Each line holding the word "with" must appear in the answer, copied from the entries.

· · · · ·

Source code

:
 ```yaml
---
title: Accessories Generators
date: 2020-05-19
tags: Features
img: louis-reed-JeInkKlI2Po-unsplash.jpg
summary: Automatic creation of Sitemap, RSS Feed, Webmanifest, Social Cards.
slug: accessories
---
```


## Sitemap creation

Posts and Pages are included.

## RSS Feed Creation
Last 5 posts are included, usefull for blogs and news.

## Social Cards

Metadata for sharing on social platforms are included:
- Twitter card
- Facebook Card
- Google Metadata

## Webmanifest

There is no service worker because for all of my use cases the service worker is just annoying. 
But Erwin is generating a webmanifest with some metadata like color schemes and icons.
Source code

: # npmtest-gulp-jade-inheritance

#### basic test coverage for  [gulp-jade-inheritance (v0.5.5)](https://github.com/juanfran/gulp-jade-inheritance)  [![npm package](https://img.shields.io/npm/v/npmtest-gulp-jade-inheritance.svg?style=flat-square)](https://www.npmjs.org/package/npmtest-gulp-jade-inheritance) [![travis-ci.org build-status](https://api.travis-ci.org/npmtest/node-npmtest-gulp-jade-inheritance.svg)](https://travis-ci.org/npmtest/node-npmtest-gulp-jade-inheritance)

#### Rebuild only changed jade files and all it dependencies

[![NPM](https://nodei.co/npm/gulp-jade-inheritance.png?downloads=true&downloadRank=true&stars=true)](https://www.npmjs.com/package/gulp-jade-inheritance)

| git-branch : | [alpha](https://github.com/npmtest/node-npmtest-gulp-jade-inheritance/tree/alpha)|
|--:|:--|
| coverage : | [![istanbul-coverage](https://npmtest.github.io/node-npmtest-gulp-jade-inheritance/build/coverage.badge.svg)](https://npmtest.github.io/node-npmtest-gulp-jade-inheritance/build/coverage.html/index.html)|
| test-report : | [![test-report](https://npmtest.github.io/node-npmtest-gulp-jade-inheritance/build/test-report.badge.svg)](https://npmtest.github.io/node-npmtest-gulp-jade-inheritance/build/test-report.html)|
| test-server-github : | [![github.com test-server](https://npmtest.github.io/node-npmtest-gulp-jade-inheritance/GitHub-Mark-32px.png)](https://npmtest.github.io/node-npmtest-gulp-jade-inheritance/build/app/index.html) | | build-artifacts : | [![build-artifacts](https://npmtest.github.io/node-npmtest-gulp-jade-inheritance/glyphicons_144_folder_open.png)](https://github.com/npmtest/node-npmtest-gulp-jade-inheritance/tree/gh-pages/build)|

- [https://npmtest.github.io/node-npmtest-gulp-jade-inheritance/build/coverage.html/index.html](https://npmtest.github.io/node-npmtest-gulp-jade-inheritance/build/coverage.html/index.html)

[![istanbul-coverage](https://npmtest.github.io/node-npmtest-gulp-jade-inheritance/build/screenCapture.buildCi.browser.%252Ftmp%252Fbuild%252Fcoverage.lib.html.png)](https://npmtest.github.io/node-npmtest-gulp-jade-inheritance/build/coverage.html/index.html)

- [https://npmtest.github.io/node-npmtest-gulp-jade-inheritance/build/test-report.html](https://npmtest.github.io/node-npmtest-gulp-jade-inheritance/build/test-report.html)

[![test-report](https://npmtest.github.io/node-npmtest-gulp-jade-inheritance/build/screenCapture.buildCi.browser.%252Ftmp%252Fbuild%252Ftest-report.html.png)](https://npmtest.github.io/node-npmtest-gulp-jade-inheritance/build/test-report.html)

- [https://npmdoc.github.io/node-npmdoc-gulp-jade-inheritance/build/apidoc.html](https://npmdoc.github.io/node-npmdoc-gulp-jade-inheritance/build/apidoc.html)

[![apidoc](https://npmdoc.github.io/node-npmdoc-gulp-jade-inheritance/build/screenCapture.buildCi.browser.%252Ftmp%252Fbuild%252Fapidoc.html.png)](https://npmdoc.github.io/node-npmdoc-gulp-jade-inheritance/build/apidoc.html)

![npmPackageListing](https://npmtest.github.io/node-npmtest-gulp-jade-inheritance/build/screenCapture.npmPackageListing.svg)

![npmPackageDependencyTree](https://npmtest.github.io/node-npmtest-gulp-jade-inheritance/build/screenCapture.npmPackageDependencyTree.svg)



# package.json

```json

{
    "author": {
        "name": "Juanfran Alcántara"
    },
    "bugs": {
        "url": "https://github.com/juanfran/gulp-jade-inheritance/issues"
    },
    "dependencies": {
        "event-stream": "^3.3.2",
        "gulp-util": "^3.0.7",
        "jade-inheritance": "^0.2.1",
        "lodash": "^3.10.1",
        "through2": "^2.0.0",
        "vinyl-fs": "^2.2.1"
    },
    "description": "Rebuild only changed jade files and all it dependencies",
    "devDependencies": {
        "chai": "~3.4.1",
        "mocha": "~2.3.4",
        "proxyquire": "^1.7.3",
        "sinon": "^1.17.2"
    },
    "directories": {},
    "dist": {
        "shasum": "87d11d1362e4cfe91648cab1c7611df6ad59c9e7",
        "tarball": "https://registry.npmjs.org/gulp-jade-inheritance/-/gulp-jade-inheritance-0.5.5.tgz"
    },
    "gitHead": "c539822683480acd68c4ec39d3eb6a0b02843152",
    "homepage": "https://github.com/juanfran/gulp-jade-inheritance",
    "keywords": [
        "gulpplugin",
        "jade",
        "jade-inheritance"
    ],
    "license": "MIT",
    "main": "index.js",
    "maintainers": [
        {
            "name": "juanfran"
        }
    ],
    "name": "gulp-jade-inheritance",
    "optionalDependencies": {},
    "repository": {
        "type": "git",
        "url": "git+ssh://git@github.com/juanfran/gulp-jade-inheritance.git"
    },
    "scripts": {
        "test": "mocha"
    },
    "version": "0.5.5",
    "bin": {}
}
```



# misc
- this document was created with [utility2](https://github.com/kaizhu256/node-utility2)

· · · · ·

- _Answer for this exercise_:
But Erwin is generating a webmanifest with some metadata like color schemes and icons.
- this document was created with [utility2](https://github.com/kaizhu256/node-utility2)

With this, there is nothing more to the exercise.